Bunun üzerine Karabük İnfaz Hakimliği, 28 Aralık 2022 günü aldığı bir kararla, söz konusu mektubun bana gönderilmesini Karabük T Tipi Cezaevi idaresinden istedi. Cezaevi idaresi, infaz hakimliğinin aldığı bu kararı 15 ay sonra da olsa yerine getirdi ve mektubu bana gönderdi.
Anayasa Mahkemesi’nin almış olduğu bu karar, aslında tüm cezaevi idarelerinin kulağına küpe olmalı! Pek çok mektup, boş vere sakıncalı bulunup gönderilmiyor ya da kısmen karalandıktan sonra gönderiliyor. Oysa mahpusun haberleşme hakkı, en kutsal haklarından biri. Ortada bir suç unsuru varsa, onunla uğraşacak olan o kadar çok mahkeme var ki, bırakın her birim kendi işini yapsın! Cezaevi idarelerinin ve ilgili kurullarının kendini mahkeme yerine koyması doğru değil…
* * *
Bolu F Tipi Cezaevi’nde tutulmakta olan İhsan Balkaş, 18 Aralık 2023 tarihli (yani mektubu üç ay sonra postaya verilmiş) mektubunda şöyle diyor: “Yeni Yaşam ile içeride buluşmamız engelleniyor olsa da, faşizmin içerisi ve dışarısı arasında fazla bir farkın bırakmadığı zulüm, inkar, baskı, yasaklar ve her türlü hukuksuzluğun kurumsallaştığı koşullarda, her türlü bedeli karşılayarak, her şeye rağmen Yeni Yaşam’ın dışarıda varlığını sürdürüyor olması, Apê Musa’nın ardıllarına yakışan bir davranış olduğu gibi, biz içerideki özgürlük tutsaklarına da büyük bir umut ve onur kaynağıdır.

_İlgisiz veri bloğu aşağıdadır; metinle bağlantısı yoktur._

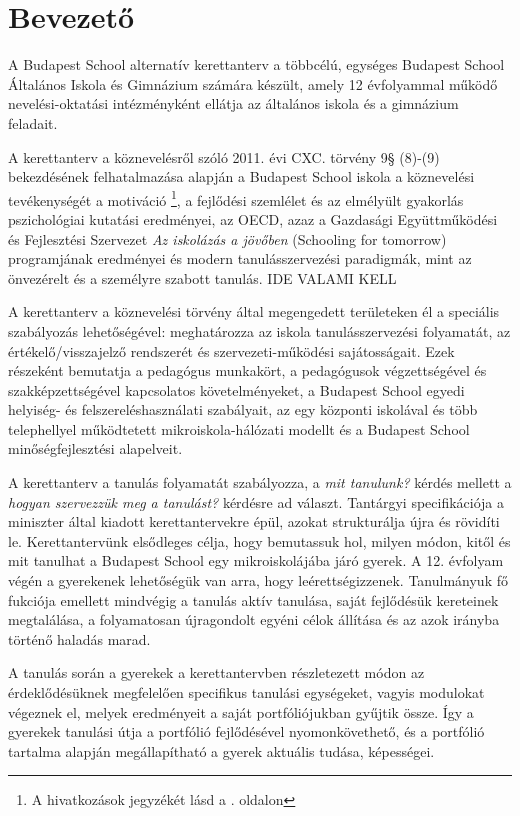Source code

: \chapter{Bevezető}
A Budapest School alternatív kerettanterv a többcélú, egységes  Budapest School Általános Iskola és Gimnázium számára készült, amely 12 évfolyammal működő nevelési-oktatási intézményként ellátja az általános iskola és a gimnázium feladait.

A kerettanterv a köznevelésről szóló 2011. évi CXC. törvény 9§ (8)-(9) bekezdésének felhatalmazása alapján a Budapest School iskola a köznevelési tevékenységét a motiváció \citep{pink2011drive}\footnote{A hivatkozások jegyzékét lásd a \pageref{sec:bibliographyk}. oldalon}, a fejlődési szemlélet \citep{growthmindset} és az elmélyült gyakorlás \citep{ericsson2016peak}  pszichológiai kutatási eredményei, az  OECD, azaz a Gazdasági Együttműködési és Fejlesztési Szervezet \emph{Az iskolázás a jövőben}  (Schooling for tomorrow) programjának eredményei \citep{2006schooling}
és modern tanulásszervezési paradigmák, mint az önvezérelt \citep{mitra2012beyond} és a személyre szabott \citep{khan2012one} tanulás. IDE VALAMI KELL

A kerettanterv a köznevelési törvény által megengedett területeken él a speciális szabályozás lehetőségével: meghatározza az iskola tanulásszervezési folyamatát, az értékelő/visszajelző rendszerét és szervezeti-működési sajátosságait. Ezek részeként bemutatja a pedagógus munkakört, a pedagógusok végzettségével és szakképzettségével kapcsolatos követelményeket, a Budapest School  egyedi helyiség- és felszereléshasználati szabályait, az egy központi iskolával és több telephellyel működtetett mikroiskola-hálózati modellt és a Budapest School minőségfejlesztési alapelveit.

A kerettanterv  a tanulás folyamatát szabályozza, a \emph{mit tanulunk?} kérdés mellett a \emph{hogyan szervezzük meg a tanulást?} kérdésre ad választ. Tantárgyi specifikációja a miniszter által kiadott kerettantervekre \citep{ofi:kerettanterv} épül, azokat strukturálja újra és rövidíti le. Kerettantervünk elsődleges célja, hogy bemutassuk hol, milyen módon, kitől és mit tanulhat a Budapest School egy mikroiskolájába járó gyerek. A 12. évfolyam végén a gyerekenek lehetőségük van arra, hogy leérettségizzenek. Tanulmányuk fő fukciója emellett mindvégig a tanulás aktív tanulása, saját fejlődésük kereteinek megtalálása, a folyamatosan újragondolt egyéni célok állítása és az azok irányba történő haladás marad.

A tanulás során a gyerekek a kerettantervben részletezett módon az érdeklődésüknek megfelelően specifikus tanulási egységeket, vagyis modulokat végeznek el, melyek eredményeit a saját portfóliójukban gyűjtik össze. Így a gyerekek tanulási útja a portfólió fejlődésével nyomonkövethető, és a portfólió tartalma alapján megállapítható a gyerek aktuális tudása, képességei.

Ailelerimizin ve halkımızın Yeni Yaşam sayesinde cezaevindeki uygulamalar ve yaşatılanlardan haberi oluyor. Bizler dışarıdan haber alamasak da en azından ailelerimiz ve halkımızın haberi oluyor. Ailelerimiz ve halkımızın olanlardan haberi olması için zaman zaman mektup yazarak sesimizi ulaştırmaya çalışıyoruz. Ancak bu mektup ve temel insan hakkı olan haberleşme ve iletişim hakkı da çeşitli keyfi bahanelerle ya engelleniyor ya da kaybediliyor.

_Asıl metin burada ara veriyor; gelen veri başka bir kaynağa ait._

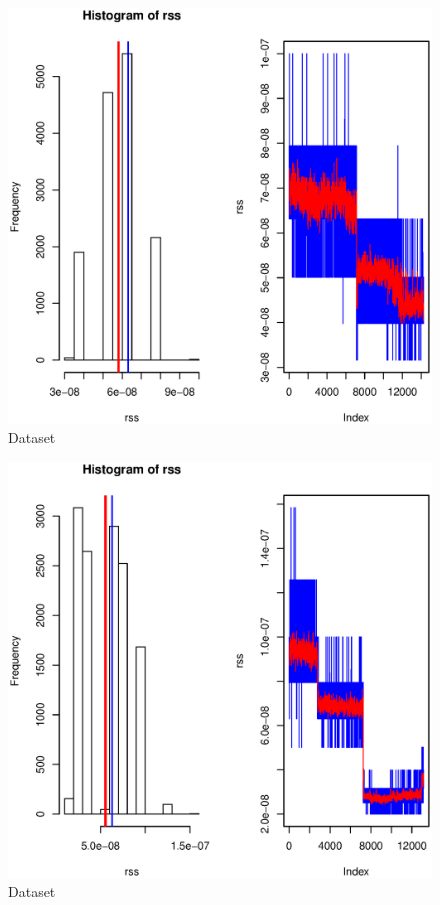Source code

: \documentclass [12 pt , a4paper ] {article}
\begin{document}
\begin{figure}[!ht]
  \centering
  \includegraphics[scale=0.2]{link-14-channel-36.eps}
  \caption{Dataset}
  \label{fig:Dataset}
\end{figure}
\begin{figure}[!ht]
  \centering
  \includegraphics[scale=0.2]{link-14-channel-64.eps}
  \caption{Dataset}
  \label{fig:Dataset}
\end{figure}
\end{document}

En son 27 Kasım 2023 tarihinde İnsan Hakları Derneği’ne yazdığım bir mektup, mevcut siyasi iktidarın içeride ve dışarıda Kürt halkına karşı uyguladığı hukuksuz uygulamaları dile getirdiğim kısmı, ‘sakıncalı’ olduğu gerekçesiyle ilgili kısmın karalanarak gönderilmesine karar verilmiş. Bu keyfiyete karşı İnfaz Hakimliği’ne itiraz ettim; ancak bir hafta içinde bir karar veya cevap verilmesi gerekirken, 20 gün geçti ama herhangi bir cevap vermeden, fiili olarak mektubumun gönderilmesi durduruldu ve gönderilmedi.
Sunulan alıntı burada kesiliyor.